• Task: Filter the data for lines with the word "Siedel", then copy every line so identified.

• Data for this exercise:

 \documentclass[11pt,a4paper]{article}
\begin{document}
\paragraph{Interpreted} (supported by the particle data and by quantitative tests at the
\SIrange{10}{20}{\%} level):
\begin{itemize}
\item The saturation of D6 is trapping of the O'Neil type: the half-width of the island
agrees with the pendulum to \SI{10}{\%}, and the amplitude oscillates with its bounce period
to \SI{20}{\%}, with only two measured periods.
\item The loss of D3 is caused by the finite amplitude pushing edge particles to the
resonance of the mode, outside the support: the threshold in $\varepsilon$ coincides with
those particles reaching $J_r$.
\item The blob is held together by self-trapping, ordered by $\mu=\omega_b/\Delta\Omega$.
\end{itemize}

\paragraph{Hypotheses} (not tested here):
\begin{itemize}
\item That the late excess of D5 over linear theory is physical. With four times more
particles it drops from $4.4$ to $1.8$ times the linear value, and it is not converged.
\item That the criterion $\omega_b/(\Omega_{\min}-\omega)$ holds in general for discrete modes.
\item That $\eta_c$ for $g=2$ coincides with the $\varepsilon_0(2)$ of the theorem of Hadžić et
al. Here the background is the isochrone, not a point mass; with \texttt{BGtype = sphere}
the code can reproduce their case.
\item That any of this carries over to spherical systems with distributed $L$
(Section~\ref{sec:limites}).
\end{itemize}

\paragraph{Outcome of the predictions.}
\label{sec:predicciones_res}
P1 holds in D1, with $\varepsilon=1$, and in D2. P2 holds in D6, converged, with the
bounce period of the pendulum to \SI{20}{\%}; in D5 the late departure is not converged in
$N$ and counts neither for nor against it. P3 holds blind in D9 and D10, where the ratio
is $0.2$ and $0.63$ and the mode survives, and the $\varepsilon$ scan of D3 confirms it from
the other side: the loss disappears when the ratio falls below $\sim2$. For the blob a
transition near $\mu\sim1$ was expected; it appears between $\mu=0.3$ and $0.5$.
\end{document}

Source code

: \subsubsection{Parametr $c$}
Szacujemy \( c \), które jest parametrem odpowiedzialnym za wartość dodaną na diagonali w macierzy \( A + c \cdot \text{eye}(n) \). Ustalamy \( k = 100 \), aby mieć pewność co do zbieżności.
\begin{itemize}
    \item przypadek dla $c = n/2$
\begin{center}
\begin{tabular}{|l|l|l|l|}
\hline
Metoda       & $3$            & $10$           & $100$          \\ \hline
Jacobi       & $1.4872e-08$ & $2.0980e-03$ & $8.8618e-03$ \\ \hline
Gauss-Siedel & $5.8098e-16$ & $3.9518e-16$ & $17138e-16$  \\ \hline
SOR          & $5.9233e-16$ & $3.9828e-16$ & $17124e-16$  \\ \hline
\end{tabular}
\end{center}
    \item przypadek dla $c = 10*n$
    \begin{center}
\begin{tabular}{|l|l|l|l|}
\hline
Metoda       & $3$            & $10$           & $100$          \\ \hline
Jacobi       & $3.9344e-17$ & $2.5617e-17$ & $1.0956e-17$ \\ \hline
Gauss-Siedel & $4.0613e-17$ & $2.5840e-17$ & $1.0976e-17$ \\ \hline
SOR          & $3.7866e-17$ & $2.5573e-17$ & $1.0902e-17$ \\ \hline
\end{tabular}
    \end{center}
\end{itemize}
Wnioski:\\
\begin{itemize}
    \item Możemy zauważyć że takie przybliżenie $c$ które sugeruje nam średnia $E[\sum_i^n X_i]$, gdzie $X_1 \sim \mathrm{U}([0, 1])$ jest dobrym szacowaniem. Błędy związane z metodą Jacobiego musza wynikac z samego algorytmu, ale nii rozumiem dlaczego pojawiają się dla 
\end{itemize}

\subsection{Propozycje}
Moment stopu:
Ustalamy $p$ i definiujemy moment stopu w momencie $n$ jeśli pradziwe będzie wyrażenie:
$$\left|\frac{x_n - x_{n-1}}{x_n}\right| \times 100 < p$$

• Solution:
Gauss-Siedel & $5.8098e-16$ & $3.9518e-16$ & $17138e-16$  \\ \hline
Gauss-Siedel & $4.0613e-17$ & $2.5840e-17$ & $1.0976e-17$ \\ \hline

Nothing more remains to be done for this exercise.